** Opening DATASET EXTRACT block **

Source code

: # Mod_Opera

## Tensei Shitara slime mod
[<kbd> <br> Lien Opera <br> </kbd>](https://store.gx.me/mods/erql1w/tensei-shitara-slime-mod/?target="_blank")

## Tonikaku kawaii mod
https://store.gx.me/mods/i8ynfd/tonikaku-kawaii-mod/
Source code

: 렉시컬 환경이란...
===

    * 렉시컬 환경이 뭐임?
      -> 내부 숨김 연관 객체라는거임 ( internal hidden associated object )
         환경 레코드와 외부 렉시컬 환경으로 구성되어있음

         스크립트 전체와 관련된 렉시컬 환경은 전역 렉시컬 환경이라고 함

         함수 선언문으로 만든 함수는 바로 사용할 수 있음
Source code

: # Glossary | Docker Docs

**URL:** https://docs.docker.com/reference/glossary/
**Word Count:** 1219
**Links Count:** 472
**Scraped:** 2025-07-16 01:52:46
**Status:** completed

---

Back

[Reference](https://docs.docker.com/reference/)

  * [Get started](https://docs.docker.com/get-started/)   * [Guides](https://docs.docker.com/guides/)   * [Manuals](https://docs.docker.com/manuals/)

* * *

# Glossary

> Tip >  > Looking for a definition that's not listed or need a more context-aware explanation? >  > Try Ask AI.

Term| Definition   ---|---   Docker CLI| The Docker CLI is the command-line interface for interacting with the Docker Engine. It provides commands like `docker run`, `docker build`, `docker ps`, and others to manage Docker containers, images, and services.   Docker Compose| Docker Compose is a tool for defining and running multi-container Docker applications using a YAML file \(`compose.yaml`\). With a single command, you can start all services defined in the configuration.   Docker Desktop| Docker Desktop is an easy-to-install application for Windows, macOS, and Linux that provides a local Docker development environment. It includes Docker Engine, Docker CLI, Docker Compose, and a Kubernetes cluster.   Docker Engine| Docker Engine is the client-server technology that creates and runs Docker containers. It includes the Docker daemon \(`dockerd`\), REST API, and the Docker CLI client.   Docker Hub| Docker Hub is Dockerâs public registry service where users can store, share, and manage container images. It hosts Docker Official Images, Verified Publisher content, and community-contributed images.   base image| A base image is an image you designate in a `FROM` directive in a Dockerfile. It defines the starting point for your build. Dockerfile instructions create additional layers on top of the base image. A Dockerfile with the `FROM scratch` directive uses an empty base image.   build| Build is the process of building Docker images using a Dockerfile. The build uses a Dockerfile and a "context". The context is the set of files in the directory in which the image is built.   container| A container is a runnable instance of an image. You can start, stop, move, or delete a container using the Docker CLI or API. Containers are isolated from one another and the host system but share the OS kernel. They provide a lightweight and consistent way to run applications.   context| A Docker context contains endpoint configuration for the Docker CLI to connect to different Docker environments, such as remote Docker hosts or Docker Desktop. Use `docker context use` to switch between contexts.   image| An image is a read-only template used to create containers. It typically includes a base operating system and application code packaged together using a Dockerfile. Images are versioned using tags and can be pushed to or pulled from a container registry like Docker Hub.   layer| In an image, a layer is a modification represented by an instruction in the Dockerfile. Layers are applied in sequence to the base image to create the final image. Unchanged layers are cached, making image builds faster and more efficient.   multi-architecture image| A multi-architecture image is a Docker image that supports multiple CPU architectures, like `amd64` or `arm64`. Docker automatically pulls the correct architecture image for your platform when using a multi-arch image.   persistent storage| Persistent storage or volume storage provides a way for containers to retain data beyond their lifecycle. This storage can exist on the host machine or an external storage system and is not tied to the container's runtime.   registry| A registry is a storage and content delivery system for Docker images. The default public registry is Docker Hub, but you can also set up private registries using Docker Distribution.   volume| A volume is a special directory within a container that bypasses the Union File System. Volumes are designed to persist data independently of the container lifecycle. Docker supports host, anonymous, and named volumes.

** Closing DATASET EXTRACT block **

— ACTIVITY —
An exact reproduction of the listing is required, covering every entry.

— RESULT OF THIS EXERCISE —
Source code

: # Mod_Opera

## Tensei Shitara slime mod
[<kbd> <br> Lien Opera <br> </kbd>](https://store.gx.me/mods/erql1w/tensei-shitara-slime-mod/?target="_blank")

## Tonikaku kawaii mod
https://store.gx.me/mods/i8ynfd/tonikaku-kawaii-mod/
Source code

: 렉시컬 환경이란...
===

    * 렉시컬 환경이 뭐임?
      -> 내부 숨김 연관 객체라는거임 ( internal hidden associated object )
         환경 레코드와 외부 렉시컬 환경으로 구성되어있음

         스크립트 전체와 관련된 렉시컬 환경은 전역 렉시컬 환경이라고 함

         함수 선언문으로 만든 함수는 바로 사용할 수 있음
Source code

: # Glossary | Docker Docs

**URL:** https://docs.docker.com/reference/glossary/
**Word Count:** 1219
**Links Count:** 472
**Scraped:** 2025-07-16 01:52:46
**Status:** completed

---

Back

[Reference](https://docs.docker.com/reference/)

  * [Get started](https://docs.docker.com/get-started/)   * [Guides](https://docs.docker.com/guides/)   * [Manuals](https://docs.docker.com/manuals/)

* * *

# Glossary

> Tip >  > Looking for a definition that's not listed or need a more context-aware explanation? >  > Try Ask AI.

Term| Definition   ---|---   Docker CLI| The Docker CLI is the command-line interface for interacting with the Docker Engine. It provides commands like `docker run`, `docker build`, `docker ps`, and others to manage Docker containers, images, and services.   Docker Compose| Docker Compose is a tool for defining and running multi-container Docker applications using a YAML file \(`compose.yaml`\). With a single command, you can start all services defined in the configuration.   Docker Desktop| Docker Desktop is an easy-to-install application for Windows, macOS, and Linux that provides a local Docker development environment. It includes Docker Engine, Docker CLI, Docker Compose, and a Kubernetes cluster.   Docker Engine| Docker Engine is the client-server technology that creates and runs Docker containers. It includes the Docker daemon \(`dockerd`\), REST API, and the Docker CLI client.   Docker Hub| Docker Hub is Dockerâs public registry service where users can store, share, and manage container images. It hosts Docker Official Images, Verified Publisher content, and community-contributed images.   base image| A base image is an image you designate in a `FROM` directive in a Dockerfile. It defines the starting point for your build. Dockerfile instructions create additional layers on top of the base image. A Dockerfile with the `FROM scratch` directive uses an empty base image.   build| Build is the process of building Docker images using a Dockerfile. The build uses a Dockerfile and a "context". The context is the set of files in the directory in which the image is built.   container| A container is a runnable instance of an image. You can start, stop, move, or delete a container using the Docker CLI or API. Containers are isolated from one another and the host system but share the OS kernel. They provide a lightweight and consistent way to run applications.   context| A Docker context contains endpoint configuration for the Docker CLI to connect to different Docker environments, such as remote Docker hosts or Docker Desktop. Use `docker context use` to switch between contexts.   image| An image is a read-only template used to create containers. It typically includes a base operating system and application code packaged together using a Dockerfile. Images are versioned using tags and can be pushed to or pulled from a container registry like Docker Hub.   layer| In an image, a layer is a modification represented by an instruction in the Dockerfile. Layers are applied in sequence to the base image to create the final image. Unchanged layers are cached, making image builds faster and more efficient.   multi-architecture image| A multi-architecture image is a Docker image that supports multiple CPU architectures, like `amd64` or `arm64`. Docker automatically pulls the correct architecture image for your platform when using a multi-arch image.   persistent storage| Persistent storage or volume storage provides a way for containers to retain data beyond their lifecycle. This storage can exist on the host machine or an external storage system and is not tied to the container's runtime.   registry| A registry is a storage and content delivery system for Docker images. The default public registry is Docker Hub, but you can also set up private registries using Docker Distribution.   volume| A volume is a special directory within a container that bypasses the Union File System. Volumes are designed to persist data independently of the container lifecycle. Docker supports host, anonymous, and named volumes.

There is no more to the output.